Doppelgangers: Learning to Disambiguate Images of Similar Structures

Home Page: https://doppelgangers-3d.github.io/

License: MIT License

Shell 0.25% Python 16.06% Jupyter Notebook 83.69%

doppelgangers's Introduction

Doppelgangers: Learning to Disambiguate Images of Similar Structures

Ruojin Cai1, Joseph Tung1, Qianqian Wang1, Hadar Averbuch-Elor2, Bharath Hariharan1, Noah Snavely1
1Cornell University, 2Tel Aviv University
ICCV 2023 Oral

Implementation for paper "Doppelgangers: Learning to Disambiguate Images of Similar Structures", which proposes a learning-based approach to disambiguate distinct yet visually similar image pairs (doppelgangers) and applies it to structure-from-motion disambiguation.

Dependencies

  1. Create Conda environment with Python 3.8, PyTorch 1.12.0, and CUDA 10.2 using the following commands:
conda env create -f ./environment.yml
conda activate doppelgangers
  1. Download Colmap from their installation page (version 3.8+).

Pretrained Model

  • Pretrained model is available in the following link. To use the pretrained models, download the checkpoint.tar.gz file, unzip and put doppelgangers_classifier_loftr.pt under ./weights/ folder.

    [Click to expand]
    cd weights/
    wget -c https://doppelgangers.cs.cornell.edu/dataset/checkpoint.tar.gz
    tar -xf checkpoint.tar.gz
    mv doppelgangers/checkpoints/doppelgangers_classifier_loftr.pt ./
    rm checkpoint.tar.gz
    rm -r doppelgangers/
  • We use LoFTR models for feature matching. Please download the LoFTR outdoor checkpoint outdoor_ds.ckpt in the following Google Drive link, and put it under ./weights/ folder.

Dataset

This section contains download links for several helpful datasets:

  • SfM Disambiguation: Download the Structure from Motion disambigaution Dataset from the SfM disambiguation with COLMAP GitHub repository. Unzip the file under folder ./data/sfm_disambiguation/.
  • Pairwise Visual Disambiguation: Download the Doppelgangers Dataset by following these instructions and put the dataset under folder ./data/doppelgangers_dataset/.

SfM Disambiguation

Overview of applying Doppelgangers classifier to SfM disambiguation with COLMAP

  • We begin by performing COLMAP feature extraction and matching, which generates a list of image pairs.
  • Next, we run Doppelgangers classifiers on these image pairs, with LoFTR matches as input.
  • We then remove image pairs from the COLMAP database if they have a predicted probability below the specified threshold.
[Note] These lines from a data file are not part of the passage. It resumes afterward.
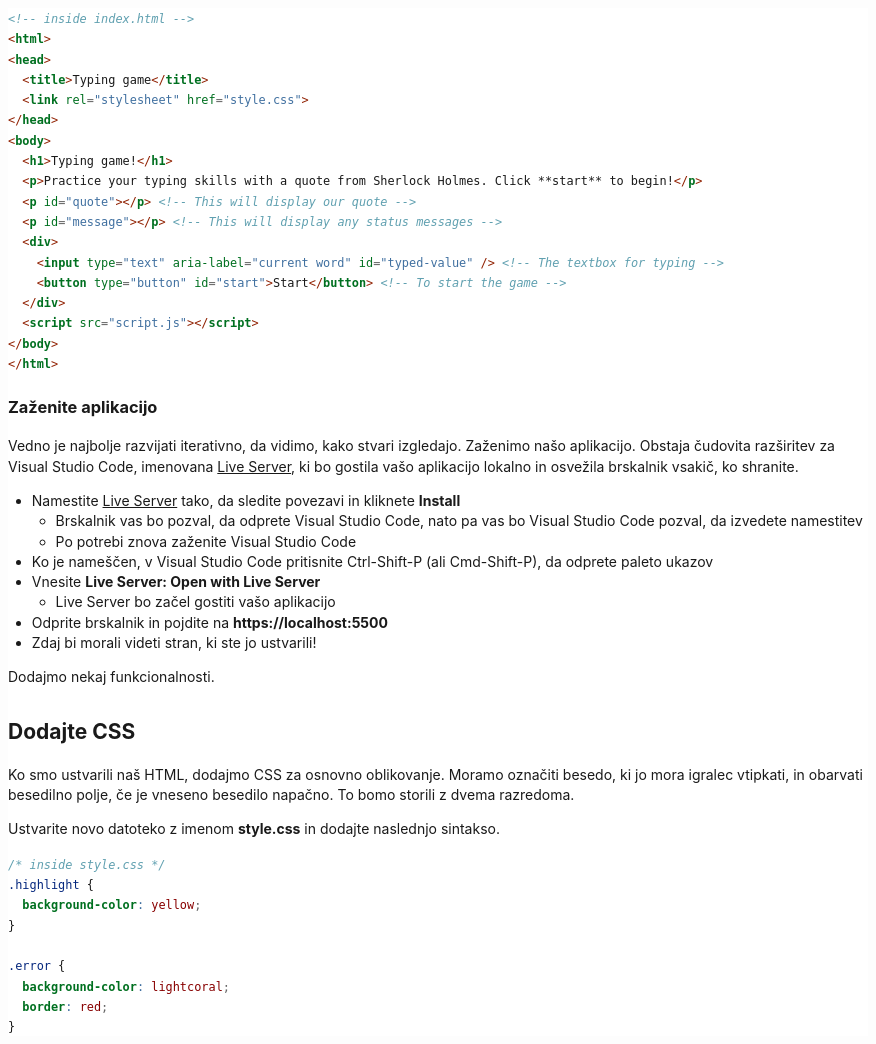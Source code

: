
 ```html
<!-- inside index.html -->
<html>
<head>
  <title>Typing game</title>
  <link rel="stylesheet" href="style.css">
</head>
<body>
  <h1>Typing game!</h1>
  <p>Practice your typing skills with a quote from Sherlock Holmes. Click **start** to begin!</p>
  <p id="quote"></p> <!-- This will display our quote -->
  <p id="message"></p> <!-- This will display any status messages -->
  <div>
    <input type="text" aria-label="current word" id="typed-value" /> <!-- The textbox for typing -->
    <button type="button" id="start">Start</button> <!-- To start the game -->
  </div>
  <script src="script.js"></script>
</body>
</html>
```

### Zaženite aplikacijo

Vedno je najbolje razvijati iterativno, da vidimo, kako stvari izgledajo. Zaženimo našo aplikacijo. Obstaja čudovita razširitev za Visual Studio Code, imenovana [Live Server](https://marketplace.visualstudio.com/items?itemName=ritwickdey.LiveServer&WT.mc_id=academic-77807-sagibbon), ki bo gostila vašo aplikacijo lokalno in osvežila brskalnik vsakič, ko shranite.

- Namestite [Live Server](https://marketplace.visualstudio.com/items?itemName=ritwickdey.LiveServer&WT.mc_id=academic-77807-sagibbon) tako, da sledite povezavi in kliknete **Install**
  - Brskalnik vas bo pozval, da odprete Visual Studio Code, nato pa vas bo Visual Studio Code pozval, da izvedete namestitev
  - Po potrebi znova zaženite Visual Studio Code
- Ko je nameščen, v Visual Studio Code pritisnite Ctrl-Shift-P (ali Cmd-Shift-P), da odprete paleto ukazov
- Vnesite **Live Server: Open with Live Server**
  - Live Server bo začel gostiti vašo aplikacijo
- Odprite brskalnik in pojdite na **https://localhost:5500**
- Zdaj bi morali videti stran, ki ste jo ustvarili!

Dodajmo nekaj funkcionalnosti.

## Dodajte CSS

Ko smo ustvarili naš HTML, dodajmo CSS za osnovno oblikovanje. Moramo označiti besedo, ki jo mora igralec vtipkati, in obarvati besedilno polje, če je vneseno besedilo napačno. To bomo storili z dvema razredoma.

Ustvarite novo datoteko z imenom **style.css** in dodajte naslednjo sintakso.

```css
/* inside style.css */
.highlight {
  background-color: yellow;
}

.error {
  background-color: lightcoral;
  border: red;
}
```
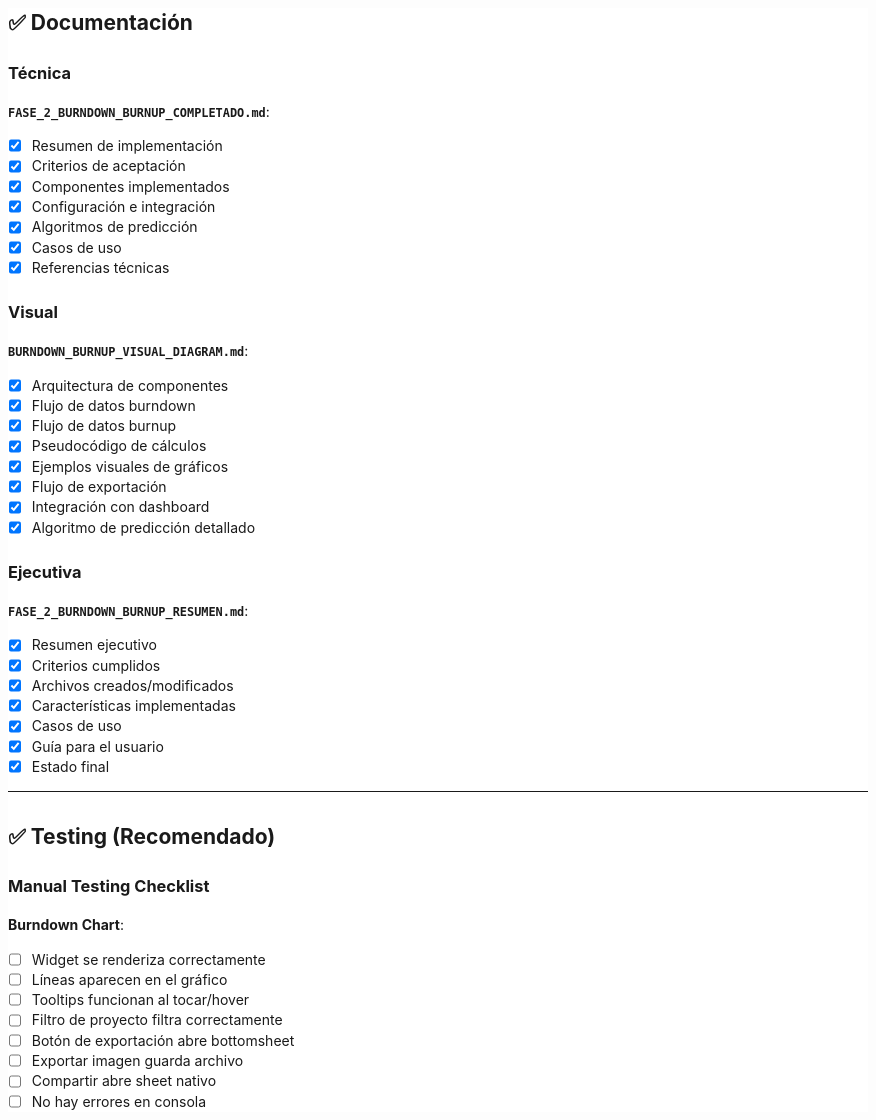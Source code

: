 
## ✅ Documentación

### Técnica

**`FASE_2_BURNDOWN_BURNUP_COMPLETADO.md`**:
- [x] Resumen de implementación
- [x] Criterios de aceptación
- [x] Componentes implementados
- [x] Configuración e integración
- [x] Algoritmos de predicción
- [x] Casos de uso
- [x] Referencias técnicas

### Visual

**`BURNDOWN_BURNUP_VISUAL_DIAGRAM.md`**:
- [x] Arquitectura de componentes
- [x] Flujo de datos burndown
- [x] Flujo de datos burnup
- [x] Pseudocódigo de cálculos
- [x] Ejemplos visuales de gráficos
- [x] Flujo de exportación
- [x] Integración con dashboard
- [x] Algoritmo de predicción detallado

### Ejecutiva

**`FASE_2_BURNDOWN_BURNUP_RESUMEN.md`**:
- [x] Resumen ejecutivo
- [x] Criterios cumplidos
- [x] Archivos creados/modificados
- [x] Características implementadas
- [x] Casos de uso
- [x] Guía para el usuario
- [x] Estado final

---

## ✅ Testing (Recomendado)

### Manual Testing Checklist

**Burndown Chart**:
- [ ] Widget se renderiza correctamente
- [ ] Líneas aparecen en el gráfico
- [ ] Tooltips funcionan al tocar/hover
- [ ] Filtro de proyecto filtra correctamente
- [ ] Botón de exportación abre bottomsheet
- [ ] Exportar imagen guarda archivo
- [ ] Compartir abre sheet nativo
- [ ] No hay errores en consola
These pairs are more likely to be Doppelgangers.
  • Finally, we perform COLMAP reconstruction with the pruned database.

Demo

We provie a demo on the Cup dataset to demonstrate how to use our Doppelgangers classifier in Structure from Motion disambiguation with COLMAP: ./notebook/demo_sfm_disambiguation.ipynb.

Script

We provide a script for SfM disambiguation. The COLMAP reconstruction with Doppelgangers classifier can be found at [output_path]/sparse_doppelgangers_[threshold]/.

# Usage:
# python script_sfm_disambiguation.py [path/to/example_config] --input_image_path [path/to/dataset] --output_path [path/to/output]
python script_sfm_disambiguation.py doppelgangers/configs/test_configs/sfm_disambiguation_example.yaml \
  --colmap_exe_command colmap \
  --input_image_path data/sfm_disambiguation/yan2017/cup/images \
  --output_path results/cup/ \
  --threshold 0.8 \
  --pretrained weights/doppelgangers_classifier_loftr.pt
Details of the Arguments: [Click to expand]
  • To apply the Doppelgangers classifier on custom datasets, change the argument --input_image_path [path/to/dataset] to the dataset path accordingly, and set the path for output results using the argument --output_path [path/to/output].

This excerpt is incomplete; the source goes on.